Now let’s say I take a text document and upload a copy of it to a publicly accessible server where it can be downloaded, while keeping a copy on my PC. I have the identical text in two places, operating in two distinct ecosystems, like twins, one who spends their life close to home, and the other who adventures out into the world: each textutal life is marked accordingly. The text document on my PC sits untouched in a folder, remaining unchanged, while the text in play on the network is subject to untold changes: it can be cracked, password protected, stripped of its textual character, converted into plain text, remixed, written into, translated, deleted, eradicated, converted to sound, image or video, and so forth. If a version of that text were somehow to find its way back to me, it might very well be more unrecognizable than my nursery rhyme.
The editing process that occurs between two people via email of a word processing document is an example of a microclimate where the variables are extremely limited and controlled. The tracked editorial changes are extra-linguistic and purposeful. Opening up the variables a little more, think of what that happens when an mp3 is passed around from one user to another, each slightly remixing it, defying any definitive version. In these ecologies, final versions do not exist. Unlike the result of a printed book or pressed LP, there is no endgame, rather flux is the inherent to the digital.
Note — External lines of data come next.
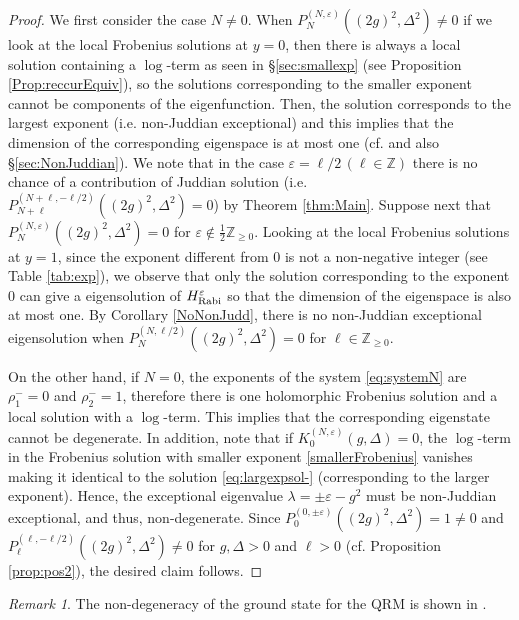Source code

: \documentclass[11pt]{article}
\numberwithin{equation}{section}
\newcommand{\Z}{\mathbb{Z}} %
\newcommand{\e}{\varepsilon}
\newcommand{\HRabi}[1]{H_{\text{\upshape Rabi}}^{#1}} %
\newcommand{\cp}[2]{P^{(#1)}_{#2}} %
\theoremstyle{plain}
\theoremstyle{definition}
\theoremstyle{remark}
\newtheorem{rem}{Remark}[section]
\begin{document}
\begin{proof}
  We first consider the case \(N \ne 0 \).
  When $P_N^{(N,\e)}((2g)^2,\Delta^2)\ne0$ if we look at the local Frobenius solutions at $y=0$,
  then there is always a local solution containing a $\log$-term as seen in \S \ref{sec:smallexp}
  (see Proposition \ref{Prop:reccurEquiv}),
  so the solutions corresponding to the smaller exponent cannot be components of the eigenfunction.
  Then, the solution corresponds to the largest exponent (i.e. non-Juddian exceptional)
  and this implies that the dimension of the corresponding eigenspace is at most one
  (cf. \cite{B2011PRL,ZXGBGL2014} and also \S \ref{sec:NonJuddian}).
  We note that in the case \(\e = \ell/2 \, (\ell \in \Z)\) there is no chance of a contribution of Juddian solution
  (i.e. $P_{N+\ell}^{(N+\ell,-\ell/2)}((2g)^2,\Delta^2) =0$) by Theorem \ref{thm:Main}.
  Suppose next that $P_N^{(N,\e)}((2g)^2,\Delta^2)=0$ for $\e\notin \frac12\Z_{\geq0}$.
  Looking at the local Frobenius solutions at $y=1$,
  since the exponent different from $0$ is not a non-negative integer (see Table \ref{tab:exp}),
  we observe that only the solution corresponding to the exponent $0$ can give a eigensolution of $\HRabi{\e}$
  so that the dimension of the eigenspace is also at most one.
  By Corollary \ref{NoNonJudd}, there is no non-Juddian exceptional eigensolution
  when $P_N^{(N,\ell/2)}((2g)^2,\Delta^2)=0$ for $\ell \in \Z_{\geq0}$.

  On the other hand, if $N=0$, the exponents of the system \eqref{eq:systemN} are $\rho_1^- = 0$ and $ \rho_2^- = 1$,
  therefore there is one holomorphic Frobenius solution and a local solution with a \(\log\)-term.
  This implies that the corresponding eigenstate cannot be degenerate.
  In addition, note that if $K^{(N,\e)}_0(g, \Delta)=0$,
  the $\log$-term in the Frobenius solution with smaller exponent \eqref{smallerFrobenius} vanishes
  making it identical to the solution \eqref{eq:largexpsol-} (corresponding to the larger exponent).
  Hence, the exceptional eigenvalue $\lambda = \pm\e-g^2$ must be non-Juddian exceptional, and thus, non-degenerate.
  Since $\cp{0,\pm \e}{0}((2g)^2,\Delta^2) = 1 \not=0$   and \(\cp{\ell,-\ell/2}{\ell}((2g)^2,\Delta^2) \not= 0 \) for \(g,\Delta>0 \)
    and \(\ell > 0 \) (cf. Proposition \ref{prop:pos2}), the desired claim follows. 
\end{proof}

\begin{rem}
The non-degeneracy of the ground state for the QRM is shown in \cite{HH2012}.
\end{rem}
\end{document}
The text cycle is primarily additive, spawning new texts continuously. If a hosting directory is made public, language is siphoned off like water from a well, replicating it infinitely. There is no need to assume that — notwithstanding any of the above mentioned catastrophes — that a textual drought will occur. The morass of language does not deplete, rather it creates a wider, rhizomatic ecology, leading to a continuous and infinite variety of textual occurrences and interactions across both the network and the local environment.
The uncreative writer constantly cruises the web for new language, the cursor sucking up words from untold pages like a stealth encounter. Those words, sticky with residual junky code and formatting are transferred back into the local environment and scrubbed with TextSoap, which restores them back to their virginal states by removing extra spaces, repairing broken paragraphs, deleting email forwarding marks, straightening curly quotation marks, even extracting text from the morass of html. With one click of a button, these soiled texts are cleaned and ready to be redeployed for future use.
(1), (2) Roger E. Bohn and James E. Short, “How Much Information? 2009: Report on American Consumers”, Global Information Industry Center, University of California, San Diego, December 9, 2009.